Cathepsin L is a lysosomal cysteine protease. Particularly, it may play a key role in various biological and disease processes through intracellular and extracellular protein degradation. Obviously, cathepsin L is a ubiquitously expressed cysteine protease located in lysosomes under normal conditions. However, cancer cells secrete cathepsin L to help invasion, metastasis and initiate angiogenesis. The loss of cathepsin L (CTS L) is relevant to a rapid proliferation rate and enhanced glycolytic metabolism. Specifically, it depends on the activity of lactate dehydrogenase A (LDHA). However, cathepsin L inhibition resulted in increased LDHA protein expression. Cathepsin L regulates this metabolic circuit to control cell division. Besides, both the MMP and cathepsin families of proteases contain proteases with overlapping substrates and functions. Cathepsins, especially cathepsin B and l, are also associated with aggressive tumor behavior and enhanced tumor cell invasion. Moreover, cathepsin L has a potential role as a target for inhibiting cancer resistance to chemotherapy. The combination of cathepsin L inhibitor and doxorubicin also strongly inhibited the proliferation of drug-resistant tumors in nude mice. Furthermore, cathepsin L is a key host cysteine protease used by coronavirus for cell entry. It is a promising drug target for new anti-SARS-Cov-2 antiviral drugs. Today, we will introduce a selective inhibitor of cathepsin L, KGP94.

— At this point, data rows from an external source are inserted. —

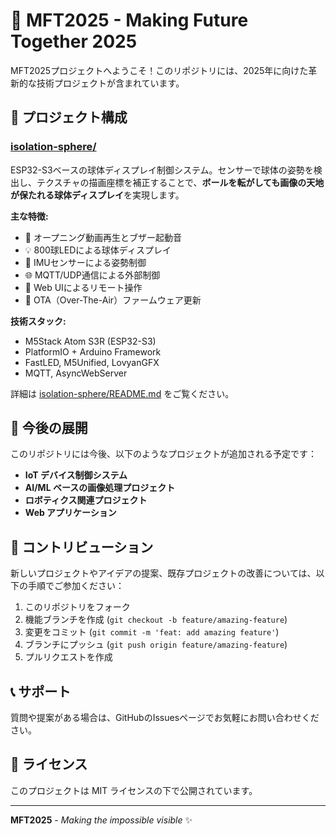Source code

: # 🌟 MFT2025 - Making Future Together 2025

MFT2025プロジェクトへようこそ！このリポジトリには、2025年に向けた革新的な技術プロジェクトが含まれています。

## 📁 プロジェクト構成

### [isolation-sphere/](./isolation-sphere/)

ESP32-S3ベースの球体ディスプレイ制御システム。センサーで球体の姿勢を検出し、テクスチャの描画座標を補正することで、**ボールを転がしても画像の天地が保たれる球体ディスプレイ**を実現します。

**主な特徴:**

- 🎥 オープニング動画再生とブザー起動音
- 💡 800球LEDによる球体ディスプレイ
- 🎯 IMUセンサーによる姿勢制御
- 🌐 MQTT/UDP通信による外部制御
- 📱 Web UIによるリモート操作
- 🔄 OTA（Over-The-Air）ファームウェア更新

**技術スタック:**

- M5Stack Atom S3R (ESP32-S3)
- PlatformIO + Arduino Framework
- FastLED, M5Unified, LovyanGFX
- MQTT, AsyncWebServer

詳細は [isolation-sphere/README.md](./isolation-sphere/README.md) をご覧ください。

## 🚀 今後の展開

このリポジトリには今後、以下のようなプロジェクトが追加される予定です：

- **IoT デバイス制御システム**
- **AI/ML ベースの画像処理プロジェクト**
- **ロボティクス関連プロジェクト**
- **Web アプリケーション**

## 🤝 コントリビューション

新しいプロジェクトやアイデアの提案、既存プロジェクトの改善については、以下の手順でご参加ください：

1. このリポジトリをフォーク
2. 機能ブランチを作成 (`git checkout -b feature/amazing-feature`)
3. 変更をコミット (`git commit -m 'feat: add amazing feature'`)
4. ブランチにプッシュ (`git push origin feature/amazing-feature`)
5. プルリクエストを作成

## 📞 サポート

質問や提案がある場合は、GitHubのIssuesページでお気軽にお問い合わせください。

## 📄 ライセンス

このプロジェクトは MIT ライセンスの下で公開されています。

---

**MFT2025** - *Making the impossible visible* ✨

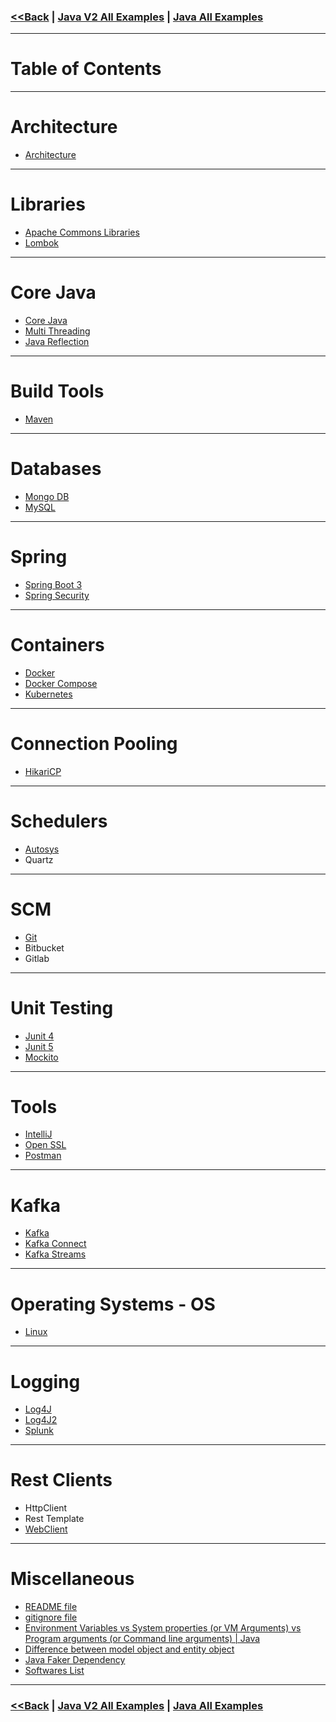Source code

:### [<<Back](../README.md) | [Java V2 All Examples](https://github.com/avinashbabudonthu/java/blob/master/java-v2/README.md) | [Java All Examples](https://github.com/avinashbabudonthu/java/blob/master/README.md)
------
# Table of Contents
------
# Architecture
* [Architecture](architecture)
------
# Libraries
* [Apache Commons Libraries](apache-commons)
* [Lombok](lombok)
------
# Core Java
* [Core Java](core-java)
* [Multi Threading](multi-threading)
* [Java Reflection](reflection)
------
# Build Tools
* [Maven](maven)
------
# Databases
* [Mongo DB](mongo-db)
* [MySQL](mysql)
------
# Spring
* [Spring Boot 3](spring-boot-3)
* [Spring Security](spring-security)
------
# Containers
* [Docker](docker)
* [Docker Compose](docker-compose)
* [Kubernetes](kubernetes)
------
# Connection Pooling
* [HikariCP](hikari-cp)
------
# Schedulers
* [Autosys](autosys)
* Quartz
------
# SCM
* [Git](git)
* Bitbucket
* Gitlab
------
# Unit Testing
* [Junit 4](junit-4)
* [Junit 5](junit-5)
* [Mockito](mockito)
------
# Tools
* [IntelliJ](intellij)
* [Open SSL](openssl)
* [Postman](postman)
------
# Kafka
* [Kafka](kafka)
* [Kafka Connect](kafka-connect)
* [Kafka Streams](kafka-streams)
------
# Operating Systems - OS
* [Linux](linux)
------
# Logging
* [Log4J](log4j)
* [Log4J2](log4j2)
* [Splunk](splunk)
------
# Rest Clients
* HttpClient
* Rest Template
* [WebClient](rest-client-webclient)
------
# Miscellaneous
* [README file](../README-template.md)
* [gitignore file](../.gitignore)
* [Environment Variables vs System properties (or VM Arguments) vs Program arguments (or Command line arguments) | Java](files/variables-arguments.md)
* [Difference between model object and entity object](files/model-vs-entity.md)
* [Java Faker Dependency](files/java-faker-dependency.md)
* [Softwares List](files/softwares-list.md)
------
### [<<Back](../README.md) | [Java V2 All Examples](https://github.com/avinashbabudonthu/java/blob/master/java-v2/README.md) | [Java All Examples](https://github.com/avinashbabudonthu/java/blob/master/README.md)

KGP94 is a Selective Inhibitor of Cathepsin L for Cancer Research.

At first, KGP94 is a selective inhibitor of cathepsin L with an IC₅₀ of 189 nM. Nonetheless, KGP94 inhibits migration and invasion of metastatic carcinoma and shows low cytotoxicity (GI₅₀=26.9 µM) against various human cell lines. Secondly, KGP94 with 10 or 20 μM for 24 h reduces the expression of M2 (macrophage) markers (Arginase-1 and CD206). Meanwhile, KGP94 reduces cell invasion of primary bone marrow-derived macrophages or Raw264.7. In brief, KGP94 impairs the invasive capacities of both prostate and breast cancer cells by 53% and 88%, respectively. KGP94 suppresses secreted CTSL activity by 94% and 92% in PC-3ML and MDA-MB-231, respectively. Thirdly, KGP94 with 20 mg/kg/day by i.p. for 3 days exhibits anti-metastatic and anti-bone resorptive efficacy in a prostate cancer bone metastasis model. In addition, KGP94 reduced 65% in metastatic tumor burden and 58% in tumor angiogenesis, improving the survival of bone metastases bearing mice. Finally, KGP94 is a selective inhibitor of cathepsin L.